(STORED DATA Opens)

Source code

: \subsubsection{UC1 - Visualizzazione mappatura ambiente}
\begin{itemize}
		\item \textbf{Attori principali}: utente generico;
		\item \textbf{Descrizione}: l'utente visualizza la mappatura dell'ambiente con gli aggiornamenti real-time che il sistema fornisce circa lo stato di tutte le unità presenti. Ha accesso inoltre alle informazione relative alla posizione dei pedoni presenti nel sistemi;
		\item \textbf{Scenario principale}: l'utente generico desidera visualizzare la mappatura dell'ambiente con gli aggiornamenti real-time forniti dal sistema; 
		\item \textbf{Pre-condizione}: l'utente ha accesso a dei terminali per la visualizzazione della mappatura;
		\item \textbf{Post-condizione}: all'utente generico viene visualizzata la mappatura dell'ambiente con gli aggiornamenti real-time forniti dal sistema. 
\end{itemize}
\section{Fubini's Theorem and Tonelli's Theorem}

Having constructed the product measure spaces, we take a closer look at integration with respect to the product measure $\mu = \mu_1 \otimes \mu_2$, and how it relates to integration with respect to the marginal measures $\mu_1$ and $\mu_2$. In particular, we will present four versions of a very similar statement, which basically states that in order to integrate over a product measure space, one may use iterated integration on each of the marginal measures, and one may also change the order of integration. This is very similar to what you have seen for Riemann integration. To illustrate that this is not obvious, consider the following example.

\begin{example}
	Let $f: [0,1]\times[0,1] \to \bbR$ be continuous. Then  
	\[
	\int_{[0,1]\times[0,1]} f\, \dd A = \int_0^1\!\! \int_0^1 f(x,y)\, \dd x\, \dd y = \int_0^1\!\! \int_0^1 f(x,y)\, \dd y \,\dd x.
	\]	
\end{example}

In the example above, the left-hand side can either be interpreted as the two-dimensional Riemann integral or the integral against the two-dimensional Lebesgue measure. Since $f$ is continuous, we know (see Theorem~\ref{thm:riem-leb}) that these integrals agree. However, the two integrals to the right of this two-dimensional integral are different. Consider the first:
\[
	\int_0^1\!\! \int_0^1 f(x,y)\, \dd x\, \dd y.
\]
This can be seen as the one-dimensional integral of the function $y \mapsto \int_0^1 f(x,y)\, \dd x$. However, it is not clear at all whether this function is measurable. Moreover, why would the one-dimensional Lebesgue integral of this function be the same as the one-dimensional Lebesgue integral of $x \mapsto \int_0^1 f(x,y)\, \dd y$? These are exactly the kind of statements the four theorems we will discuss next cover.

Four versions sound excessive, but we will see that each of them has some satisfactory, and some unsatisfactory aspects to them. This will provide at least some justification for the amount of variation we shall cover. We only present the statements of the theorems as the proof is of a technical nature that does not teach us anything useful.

(STORED DATA Closes)

Your reply should be all of the data, returned exactly.

## RESULT OF THIS TASK:
Source code

: \subsubsection{UC1 - Visualizzazione mappatura ambiente}
\begin{itemize}
		\item \textbf{Attori principali}: utente generico;
		\item \textbf{Descrizione}: l'utente visualizza la mappatura dell'ambiente con gli aggiornamenti real-time che il sistema fornisce circa lo stato di tutte le unità presenti. Ha accesso inoltre alle informazione relative alla posizione dei pedoni presenti nel sistemi;
		\item \textbf{Scenario principale}: l'utente generico desidera visualizzare la mappatura dell'ambiente con gli aggiornamenti real-time forniti dal sistema; 
		\item \textbf{Pre-condizione}: l'utente ha accesso a dei terminali per la visualizzazione della mappatura;
		\item \textbf{Post-condizione}: all'utente generico viene visualizzata la mappatura dell'ambiente con gli aggiornamenti real-time forniti dal sistema. 
\end{itemize}
\section{Fubini's Theorem and Tonelli's Theorem}

Having constructed the product measure spaces, we take a closer look at integration with respect to the product measure $\mu = \mu_1 \otimes \mu_2$, and how it relates to integration with respect to the marginal measures $\mu_1$ and $\mu_2$. In particular, we will present four versions of a very similar statement, which basically states that in order to integrate over a product measure space, one may use iterated integration on each of the marginal measures, and one may also change the order of integration. This is very similar to what you have seen for Riemann integration. To illustrate that this is not obvious, consider the following example.

\begin{example}
	Let $f: [0,1]\times[0,1] \to \bbR$ be continuous. Then  
	\[
	\int_{[0,1]\times[0,1]} f\, \dd A = \int_0^1\!\! \int_0^1 f(x,y)\, \dd x\, \dd y = \int_0^1\!\! \int_0^1 f(x,y)\, \dd y \,\dd x.
	\]	
\end{example}

In the example above, the left-hand side can either be interpreted as the two-dimensional Riemann integral or the integral against the two-dimensional Lebesgue measure. Since $f$ is continuous, we know (see Theorem~\ref{thm:riem-leb}) that these integrals agree. However, the two integrals to the right of this two-dimensional integral are different. Consider the first:
\[
	\int_0^1\!\! \int_0^1 f(x,y)\, \dd x\, \dd y.
\]
This can be seen as the one-dimensional integral of the function $y \mapsto \int_0^1 f(x,y)\, \dd x$. However, it is not clear at all whether this function is measurable. Moreover, why would the one-dimensional Lebesgue integral of this function be the same as the one-dimensional Lebesgue integral of $x \mapsto \int_0^1 f(x,y)\, \dd y$? These are exactly the kind of statements the four theorems we will discuss next cover.

Four versions sound excessive, but we will see that each of them has some satisfactory, and some unsatisfactory aspects to them. This will provide at least some justification for the amount of variation we shall cover. We only present the statements of the theorems as the proof is of a technical nature that does not teach us anything useful.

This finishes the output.